A n all too innocent ingenue and a methodically sinister recluse collide in Atom Egoyan’s latest cerebral offering. After the breakthrough arthouse success of Exotica and The Sweet Hereafter, Egoyan’s new film might sound like a step toward more commercial thriller territory. Believe me, it’s not. Felicia’s Journey does not pander or shock; it insinuates and creeps. It’s a slow-burner that feels cold and disaffected at first but warms to an emotionally intricate and febrile finale.

Elaine Cassidy is Felicia, a naïve young Irish girl who runs away from home to Birmingham, England in search of her no-account boyfriend Johnny (Peter McDonald). She is jobless and pregnant, and under the impression that Johnny is trying to contact her as soon as he gets settled. Felicia’s father (a surly Gerard McSorley) tells her that Johnny’s joined the British Army – making him a traitor to Ireland. Felicia refuses to believe her father. Her innocence is underscored by the fact that she enters England without any identification, and is perplexed when asked for it. She does have a wad of money, thanks to her grandmother, and she sets out along the roads of the industrial city of Birmingham, searching for a lawnmower factory where she thinks Johnny is working. It is alongside the road that she first meets Hilditch (Bob Hoskins).
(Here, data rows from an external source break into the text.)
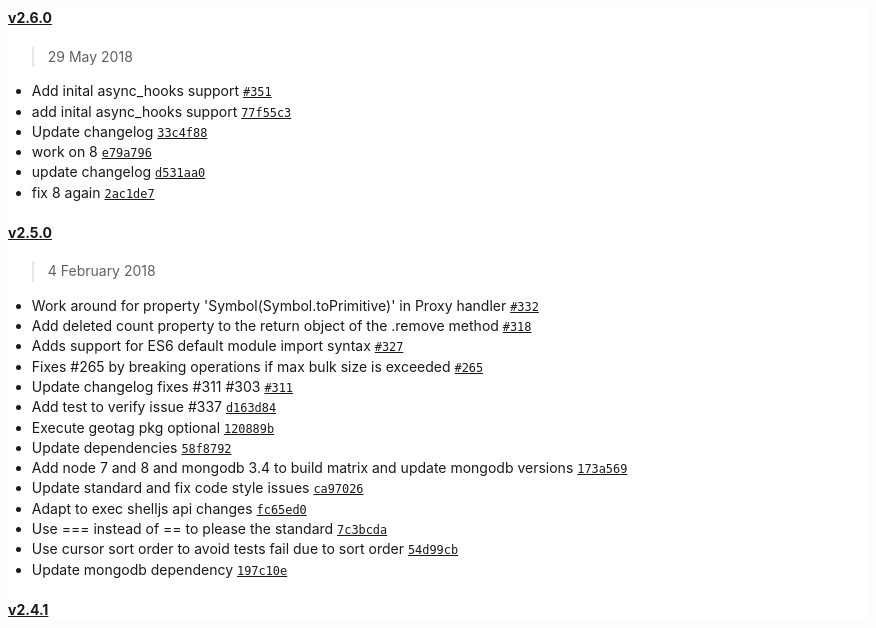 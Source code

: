 #### [v2.6.0](https://github.com/mafintosh/mongojs/compare/v2.5.0...v2.6.0)

> 29 May 2018

- Add inital async_hooks support [`#351`](https://github.com/mafintosh/mongojs/pull/351)
- add inital async_hooks support [`77f55c3`](https://github.com/mafintosh/mongojs/commit/77f55c3676105c3c420af5124eddfcfe2568bdfd)
- Update changelog [`33c4f88`](https://github.com/mafintosh/mongojs/commit/33c4f88cb54552f70445ed61e63237bbb712ea1b)
- work on 8 [`e79a796`](https://github.com/mafintosh/mongojs/commit/e79a79676ec66009c02c4658c717297364d62f86)
- update changelog [`d531aa0`](https://github.com/mafintosh/mongojs/commit/d531aa01df127ea2d41a11e7cedfe85e72d450b8)
- fix 8 again [`2ac1de7`](https://github.com/mafintosh/mongojs/commit/2ac1de7bb5e13404ebdfe9ce1dbd7a2118d5d204)

#### [v2.5.0](https://github.com/mafintosh/mongojs/compare/v2.4.1...v2.5.0)

> 4 February 2018

- Work around for property 'Symbol(Symbol.toPrimitive)' in Proxy handler [`#332`](https://github.com/mafintosh/mongojs/pull/332)
- Add deleted count property to the return object of the .remove method [`#318`](https://github.com/mafintosh/mongojs/pull/318)
- Adds support for ES6 default module import syntax [`#327`](https://github.com/mafintosh/mongojs/pull/327)
- Fixes #265 by breaking operations if max bulk size is exceeded [`#265`](https://github.com/mafintosh/mongojs/issues/265)
- Update changelog fixes #311 #303 [`#311`](https://github.com/mafintosh/mongojs/issues/311)
- Add test to verify issue #337 [`d163d84`](https://github.com/mafintosh/mongojs/commit/d163d84780c27a8d72c85472ce372957d6112125)
- Execute geotag pkg optional [`120889b`](https://github.com/mafintosh/mongojs/commit/120889b7250300f72f9e9317b6994910db1a0cf8)
- Update dependencies [`58f8792`](https://github.com/mafintosh/mongojs/commit/58f8792eb41d460ba09b32ae5cccfc3e176d19cf)
- Add node 7 and 8 and mongodb 3.4 to build matrix and update mongodb versions [`173a569`](https://github.com/mafintosh/mongojs/commit/173a5690e63ca18f007430591d286185f4481fcd)
- Update standard and fix code style issues [`ca97026`](https://github.com/mafintosh/mongojs/commit/ca97026543ce6519900d5e49f42e01da8199e885)
- Adapt to exec shelljs api changes [`fc65ed0`](https://github.com/mafintosh/mongojs/commit/fc65ed00794a6f6c78f5826d35e80b493c5cb2e0)
- Use === instead of == to please the standard [`7c3bcda`](https://github.com/mafintosh/mongojs/commit/7c3bcda4f834cfab2fdd4caa32b59ea6c8082176)
- Use cursor sort order to avoid tests fail due to sort order [`54d99cb`](https://github.com/mafintosh/mongojs/commit/54d99cbdeba4bfd9af7f724ce11e61cc76862b39)
- Update mongodb dependency [`197c10e`](https://github.com/mafintosh/mongojs/commit/197c10e4c3e2201b7573f564f96df102419feeac)

#### [v2.4.1](https://github.com/mafintosh/mongojs/compare/v2.4.0...v2.4.1)
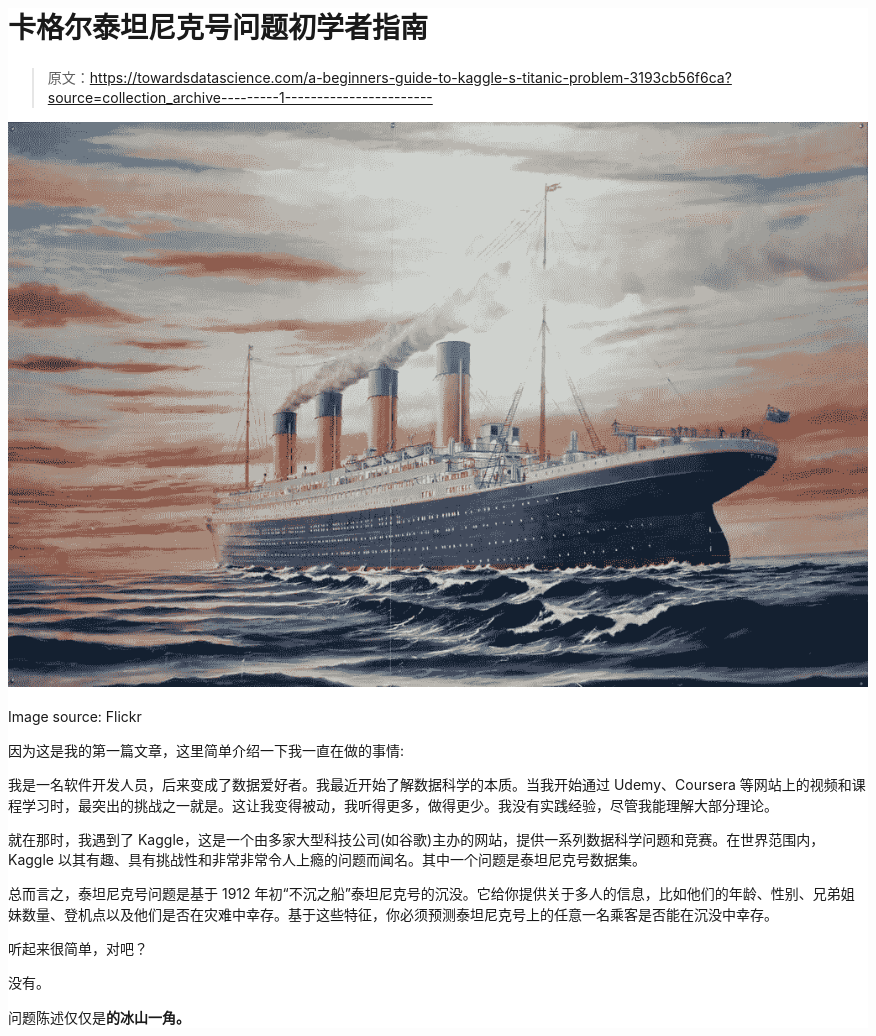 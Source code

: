 # 卡格尔泰坦尼克号问题初学者指南

> 原文：<https://towardsdatascience.com/a-beginners-guide-to-kaggle-s-titanic-problem-3193cb56f6ca?source=collection_archive---------1----------------------->

![](img/e3318d052bdf43ffa819da449e277e6e.png)

Image source: Flickr

因为这是我的第一篇文章，这里简单介绍一下我一直在做的事情:

我是一名软件开发人员，后来变成了数据爱好者。我最近开始了解数据科学的本质。当我开始通过 Udemy、Coursera 等网站上的视频和课程学习时，最突出的挑战之一就是。这让我变得被动，我听得更多，做得更少。我没有实践经验，尽管我能理解大部分理论。

就在那时，我遇到了 Kaggle，这是一个由多家大型科技公司(如谷歌)主办的网站，提供一系列数据科学问题和竞赛。在世界范围内，Kaggle 以其有趣、具有挑战性和非常非常令人上瘾的问题而闻名。其中一个问题是泰坦尼克号数据集。

总而言之，泰坦尼克号问题是基于 1912 年初“不沉之船”泰坦尼克号的沉没。它给你提供关于多人的信息，比如他们的年龄、性别、兄弟姐妹数量、登机点以及他们是否在灾难中幸存。基于这些特征，你必须预测泰坦尼克号上的任意一名乘客是否能在沉没中幸存。

听起来很简单，对吧？

没有。

问题陈述仅仅是**的冰山一角。**
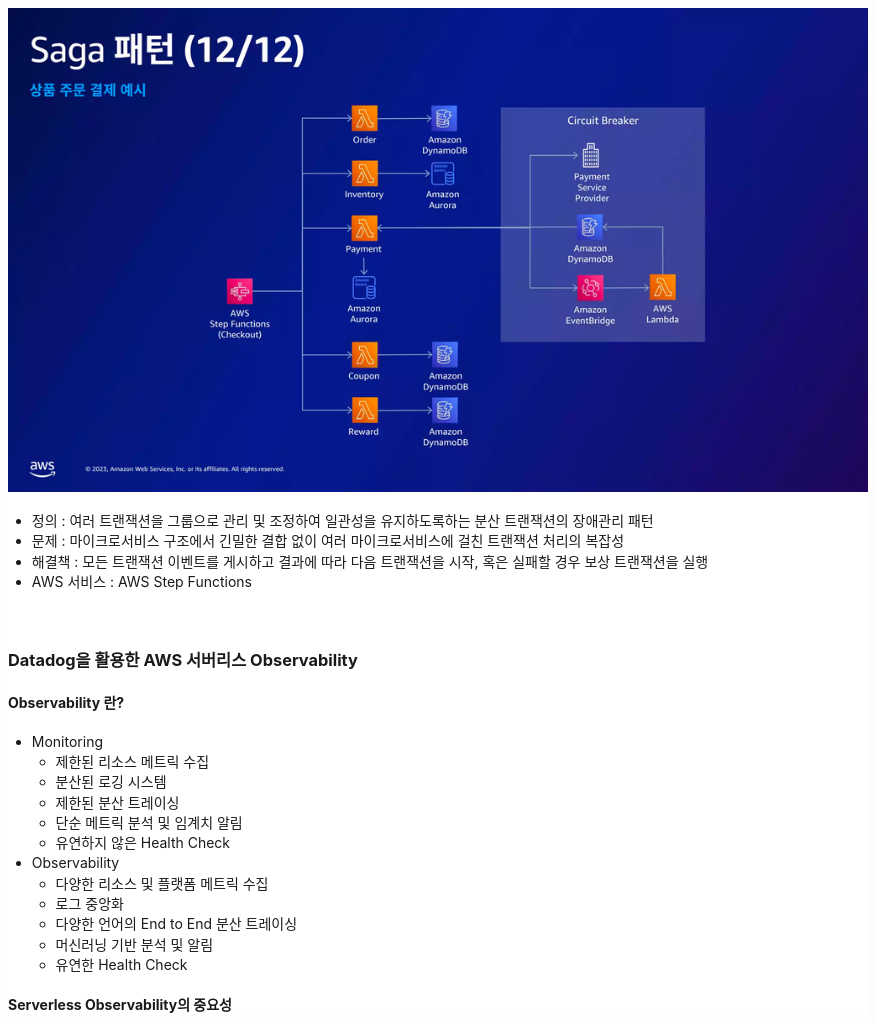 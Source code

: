 ![img_24.png](../images/aws2023summit2/img_24.png)

- 정의 : 여러 트랜잭션을 그룹으로 관리 및 조정하여 일관성을 유지하도록하는 분산 트랜잭션의 장애관리 패턴
- 문제 : 마이크로서비스 구조에서 긴밀한 결합 없이 여러 마이크로서비스에 걸친 트랜잭션 처리의 복잡성
- 해결책 : 모든 트랜잭션 이벤트를 게시하고 결과에 따라 다음 트랜잭션을 시작, 혹은 실패할 경우 보상 트랜잭션을 실행
- AWS 서비스 : AWS Step Functions

<br>

### Datadog을 활용한 AWS 서버리스 Observability

#### Observability 란?

- Monitoring
  - 제한된 리소스 메트릭 수집
  - 분산된 로깅 시스템
  - 제한된 분산 트레이싱
  - 단순 메트릭 분석 및 임계치 알림
  - 유연하지 않은 Health Check
- Observability
  - 다양한 리소스 및 플랫폼 메트릭 수집
  - 로그 중앙화
  - 다양한 언어의 End to End 분산 트레이싱
  - 머신러닝 기반 분석 및 알림
  - 유연한 Health Check

#### Serverless Observability의 중요성

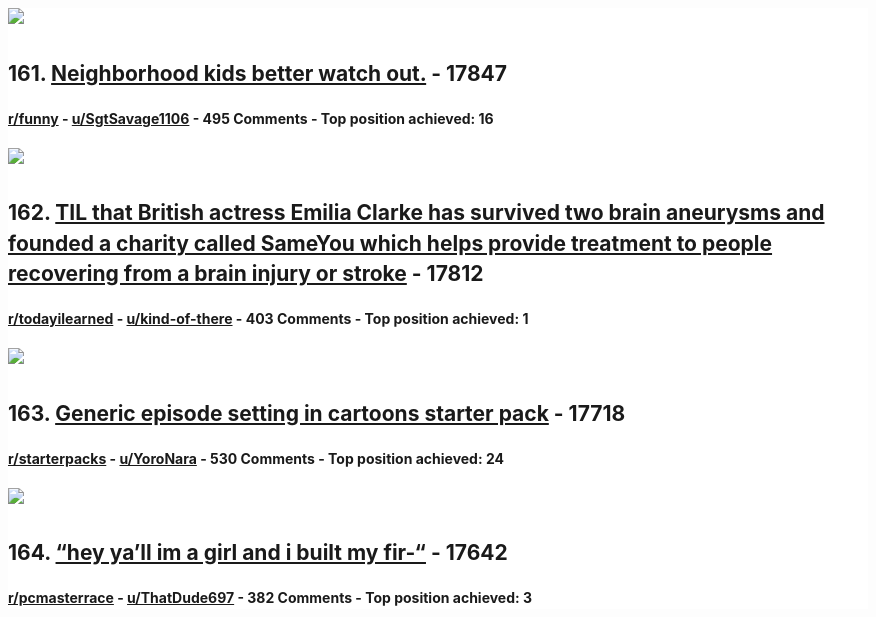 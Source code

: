 <a href="https://i.redd.it/t2dpctv26tf51.jpg"><img src="https://b.thumbs.redditmedia.com/L22b1MYjqKKd0rovbjAag4nUjysxgYwfGLv-1qzEj0A.jpg"></img></a>

## 161. [Neighborhood kids better watch out.](http://reddit.com/r/funny/comments/i63yk4/neighborhood_kids_better_watch_out/) - 17847
#### [r/funny](http://reddit.com/r/funny) - [u/SgtSavage1106](http://reddit.com/u/SgtSavage1106) - 495 Comments - Top position achieved: 16

<a href="https://i.redd.it/bzueuiv9mtf51.jpg"><img src="https://a.thumbs.redditmedia.com/c32hO-s4qDT_sRJH-unPTP9oD0BVUDIJ-PUwiUV7Gq8.jpg"></img></a>

## 162. [TIL that British actress Emilia Clarke has survived two brain aneurysms and founded a charity called SameYou which helps provide treatment to people recovering from a brain injury or stroke](http://reddit.com/r/todayilearned/comments/i6bghq/til_that_british_actress_emilia_clarke_has/) - 17812
#### [r/todayilearned](http://reddit.com/r/todayilearned) - [u/kind-of-there](http://reddit.com/u/kind-of-there) - 403 Comments - Top position achieved: 1

<a href="https://www.newyorker.com/culture/personal-history/emilia-clarke-a-battle-for-my-life-brain-aneurysm-surgery-game-of-thrones"><img src="https://b.thumbs.redditmedia.com/RPU4GrF6mH0gPA43ItgOAc5dadE8V4wk0UNqbnU_Q-k.jpg"></img></a>

## 163. [Generic episode setting in cartoons starter pack](http://reddit.com/r/starterpacks/comments/i5yc05/generic_episode_setting_in_cartoons_starter_pack/) - 17718
#### [r/starterpacks](http://reddit.com/r/starterpacks) - [u/YoroNara](http://reddit.com/u/YoroNara) - 530 Comments - Top position achieved: 24

<a href="https://i.redd.it/ar292ucsvrf51.png"><img src="https://b.thumbs.redditmedia.com/xWx9BNYYxgxZmaC6QzPGsk1qGjTMyjViikuaubSzK1I.jpg"></img></a>

## 164. [“hey ya’ll im a girl and i built my fir-“](http://reddit.com/r/pcmasterrace/comments/i5ue8a/hey_yall_im_a_girl_and_i_built_my_fir/) - 17642
#### [r/pcmasterrace](http://reddit.com/r/pcmasterrace) - [u/ThatDude697](http://reddit.com/u/ThatDude697) - 382 Comments - Top position achieved: 3

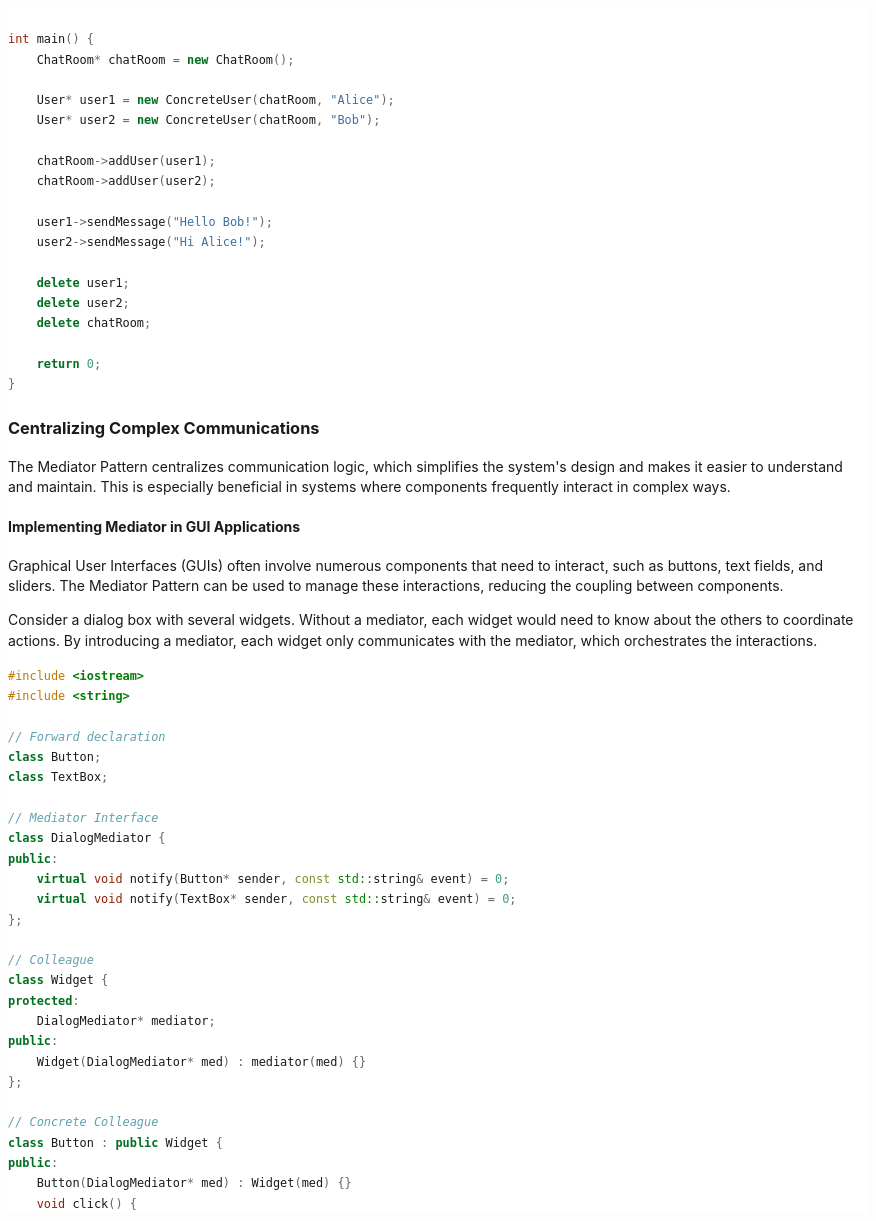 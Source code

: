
 ```cpp

int main() {
    ChatRoom* chatRoom = new ChatRoom();

    User* user1 = new ConcreteUser(chatRoom, "Alice");
    User* user2 = new ConcreteUser(chatRoom, "Bob");

    chatRoom->addUser(user1);
    chatRoom->addUser(user2);

    user1->sendMessage("Hello Bob!");
    user2->sendMessage("Hi Alice!");

    delete user1;
    delete user2;
    delete chatRoom;

    return 0;
}
```

### Centralizing Complex Communications

The Mediator Pattern centralizes communication logic, which simplifies the system's design and makes it easier to understand and maintain. This is especially beneficial in systems where components frequently interact in complex ways.

#### Implementing Mediator in GUI Applications

Graphical User Interfaces (GUIs) often involve numerous components that need to interact, such as buttons, text fields, and sliders. The Mediator Pattern can be used to manage these interactions, reducing the coupling between components.

Consider a dialog box with several widgets. Without a mediator, each widget would need to know about the others to coordinate actions. By introducing a mediator, each widget only communicates with the mediator, which orchestrates the interactions.

```cpp
#include <iostream>
#include <string>

// Forward declaration
class Button;
class TextBox;

// Mediator Interface
class DialogMediator {
public:
    virtual void notify(Button* sender, const std::string& event) = 0;
    virtual void notify(TextBox* sender, const std::string& event) = 0;
};

// Colleague
class Widget {
protected:
    DialogMediator* mediator;
public:
    Widget(DialogMediator* med) : mediator(med) {}
};

// Concrete Colleague
class Button : public Widget {
public:
    Button(DialogMediator* med) : Widget(med) {}
    void click() {
``` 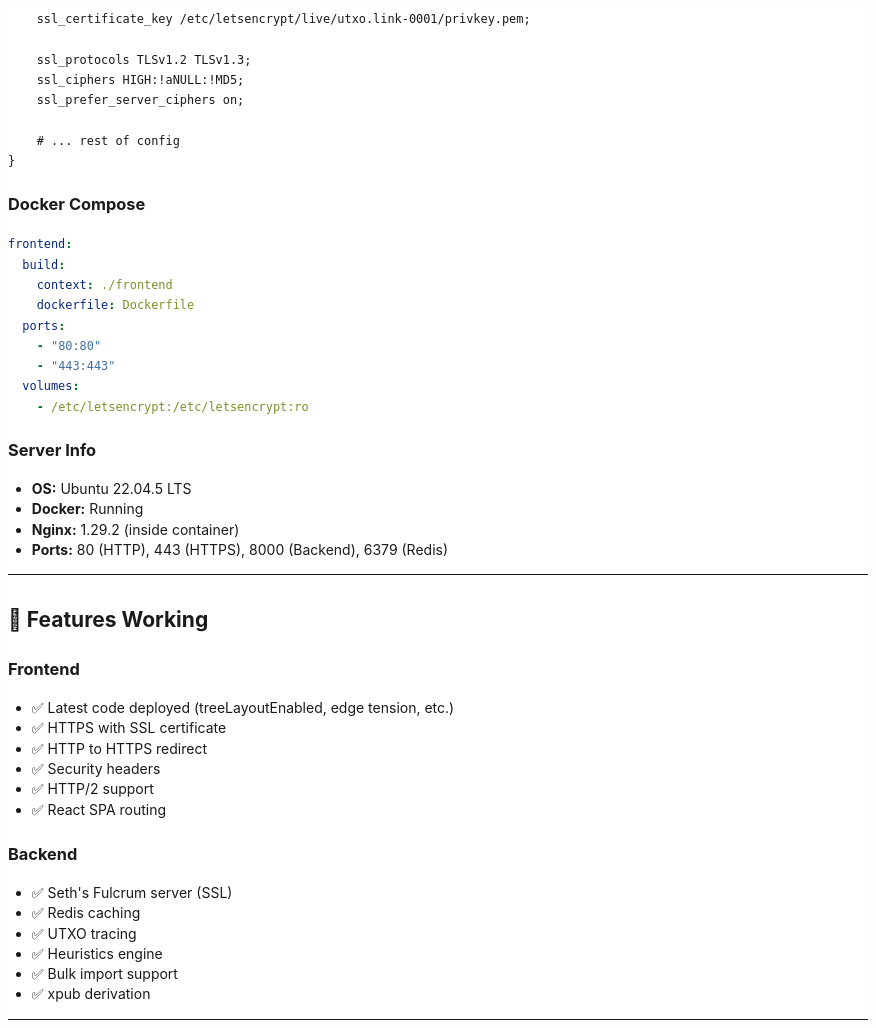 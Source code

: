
 ```nginx
    ssl_certificate_key /etc/letsencrypt/live/utxo.link-0001/privkey.pem;
    
    ssl_protocols TLSv1.2 TLSv1.3;
    ssl_ciphers HIGH:!aNULL:!MD5;
    ssl_prefer_server_ciphers on;
    
    # ... rest of config
}
```

### Docker Compose
```yaml
frontend:
  build:
    context: ./frontend
    dockerfile: Dockerfile
  ports:
    - "80:80"
    - "443:443"
  volumes:
    - /etc/letsencrypt:/etc/letsencrypt:ro
```

### Server Info
- **OS:** Ubuntu 22.04.5 LTS
- **Docker:** Running
- **Nginx:** 1.29.2 (inside container)
- **Ports:** 80 (HTTP), 443 (HTTPS), 8000 (Backend), 6379 (Redis)

---

## 🎯 Features Working

### Frontend
- ✅ Latest code deployed (treeLayoutEnabled, edge tension, etc.)
- ✅ HTTPS with SSL certificate
- ✅ HTTP to HTTPS redirect
- ✅ Security headers
- ✅ HTTP/2 support
- ✅ React SPA routing

### Backend
- ✅ Seth's Fulcrum server (SSL)
- ✅ Redis caching
- ✅ UTXO tracing
- ✅ Heuristics engine
- ✅ Bulk import support
- ✅ xpub derivation

---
We’ve already been introduced to Hilditch at this point. He works for a catering company and his exacting taste buds make him a valuable commodity. The early scenes of Hilditch at work paint us the picture of a detail-oriented and fastidious man, probably on the obsessive-compulsive side. His home life is far more insidious though. The décor is straight from the 1950s; he listens to scratchy old LPs and drives a boxy classic car (that resembles him physically). Felicia's JourneyMore disturbing is the fixation with which he watches videotaped copies of an old cooking show, sometimes with the aid of ornate opera glasses.  It becomes evident that the woman hosting the show (replete with an ootraygeeyoos aczent) is his mother. Shades of Norman Bates perhaps? The movie doesn’t really explain Hilditch’s relationship with his presumably dead mother. She is smothering and embarrassing, but not inordinately so. Apparently in the book upon which Felicia’s Journey is based, she has an incestuous relationship with her son. That is never intimated in the film though, a mistake I think. As a result, I was unconvinced by the reductive notion that her excess mothering tainted Hilditch’s worldview to the extent that he regards all women as young lambs to be reared and slaughtered.

Yep, the cat’s out of the bag–Hilditch is a serial killer. The film reveals this fairly early on, and I don’t think it comes as much of a surprise. Hilditch’s modus operandi is to pick up young woman in his car and have a chat with them, all the while secretly videotaping them. At some point, he poisons them and disposes of them. We don’t quite know all of this information yet when Felicia first meets him by the side of the road, but it isn’t long before we suspect that is his plan for her. Egoyan continually works against expectations, though. He could have used our foreknowledge to build suspense in the classic voyeuristic fashion. Where most films give their viewers the vicarious thrill of the stalking, Felicia’s Journey pulls back and burrows further into each character’s psychology. At the expense of excitement, the result is a film that lingers and broods. Hilditch delays dispatching Felicia: he first convinces her to have an abortion (his perverse logic prohibits him from killing an unborn). Then he tempts fate several times by taking Felicia to place where Johnny is likely to show up. Is he getting a thrill from this play or is he unsure of his own motives? More likely the latter, as it is revealed in a bizarre ending that Hilditch is just a lonely, lonely guy.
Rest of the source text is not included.